→ **TASK STATEMENT**: From the line containing "Create a new" onward, every line of the entries is to be set down exactly, the last line included.

→ **INPUT DATA**:
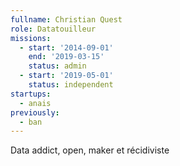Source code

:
 ```yaml
---
fullname: Christian Quest
role: Datatouilleur
missions:
  - start: '2014-09-01'
    end: '2019-03-15'
    status: admin
  - start: '2019-05-01'
    status: independent
startups:
  - anais
previously:
  - ban
---
```


Data addict, open, maker et récidiviste
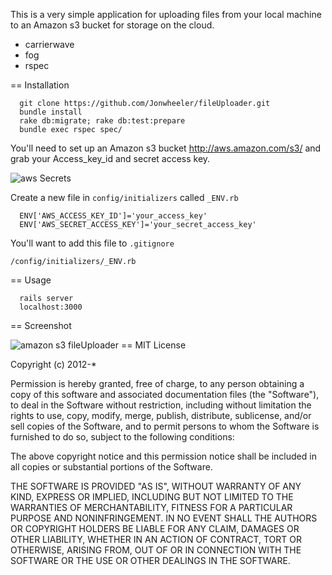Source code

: This is a very simple application for uploading files from your local machine to
an Amazon s3 bucket for storage on the cloud.

- carrierwave
- fog
- rspec

== Installation

```
  git clone https://github.com/Jonwheeler/fileUploader.git
  bundle install
  rake db:migrate; rake db:test:prepare
  bundle exec rspec spec/
```

You'll need to set up an Amazon s3 bucket http://aws.amazon.com/s3/ and grab your
Access_key_id and secret access key.

![aws Secrets](https://s3.amazonaws.com/jgw_uploader_app/uploads/upload/file/16/Selection_001.png)

Create a new file in ```config/initializers``` called ```_ENV.rb```

```
  ENV['AWS_ACCESS_KEY_ID']='your_access_key'
  ENV['AWS_SECRET_ACCESS_KEY']='your_secret_access_key'
```
You'll want to add this file to ```.gitignore```

```/config/initializers/_ENV.rb ```

== Usage

```
  rails server
  localhost:3000
```
== Screenshot

![amazon s3 fileUploader](https://s3.amazonaws.com/jgw_uploader_app/uploads/upload/file/17/Selection_003.png)
== MIT License

Copyright (c) 2012-*

Permission is hereby granted, free of charge, to any person obtaining a copy of this software and associated documentation files (the "Software"), to deal in the Software without restriction, including without limitation the rights to use, copy, modify, merge, publish, distribute, sublicense, and/or sell copies of the Software, and to permit persons to whom the Software is furnished to do so, subject to the following conditions:

The above copyright notice and this permission notice shall be included in all copies or substantial portions of the Software.

THE SOFTWARE IS PROVIDED "AS IS", WITHOUT WARRANTY OF ANY KIND, EXPRESS OR IMPLIED, INCLUDING BUT NOT LIMITED TO THE WARRANTIES OF MERCHANTABILITY, FITNESS FOR A PARTICULAR PURPOSE AND NONINFRINGEMENT. IN NO EVENT SHALL THE AUTHORS OR COPYRIGHT HOLDERS BE LIABLE FOR ANY CLAIM, DAMAGES OR OTHER LIABILITY, WHETHER IN AN ACTION OF CONTRACT, TORT OR OTHERWISE, ARISING FROM, OUT OF OR IN CONNECTION WITH THE SOFTWARE OR THE USE OR OTHER DEALINGS IN THE SOFTWARE.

→ **ANSWER FOR THE TASK**:
Create a new file in ```config/initializers``` called ```_ENV.rb```

```
  ENV['AWS_ACCESS_KEY_ID']='your_access_key'
  ENV['AWS_SECRET_ACCESS_KEY']='your_secret_access_key'
```
You'll want to add this file to ```.gitignore```

```/config/initializers/_ENV.rb ```

== Usage

```
  rails server
  localhost:3000
```
== Screenshot

![amazon s3 fileUploader](https://s3.amazonaws.com/jgw_uploader_app/uploads/upload/file/17/Selection_003.png)
== MIT License

Copyright (c) 2012-*

Permission is hereby granted, free of charge, to any person obtaining a copy of this software and associated documentation files (the "Software"), to deal in the Software without restriction, including without limitation the rights to use, copy, modify, merge, publish, distribute, sublicense, and/or sell copies of the Software, and to permit persons to whom the Software is furnished to do so, subject to the following conditions:

The above copyright notice and this permission notice shall be included in all copies or substantial portions of the Software.

THE SOFTWARE IS PROVIDED "AS IS", WITHOUT WARRANTY OF ANY KIND, EXPRESS OR IMPLIED, INCLUDING BUT NOT LIMITED TO THE WARRANTIES OF MERCHANTABILITY, FITNESS FOR A PARTICULAR PURPOSE AND NONINFRINGEMENT. IN NO EVENT SHALL THE AUTHORS OR COPYRIGHT HOLDERS BE LIABLE FOR ANY CLAIM, DAMAGES OR OTHER LIABILITY, WHETHER IN AN ACTION OF CONTRACT, TORT OR OTHERWISE, ARISING FROM, OUT OF OR IN CONNECTION WITH THE SOFTWARE OR THE USE OR OTHER DEALINGS IN THE SOFTWARE.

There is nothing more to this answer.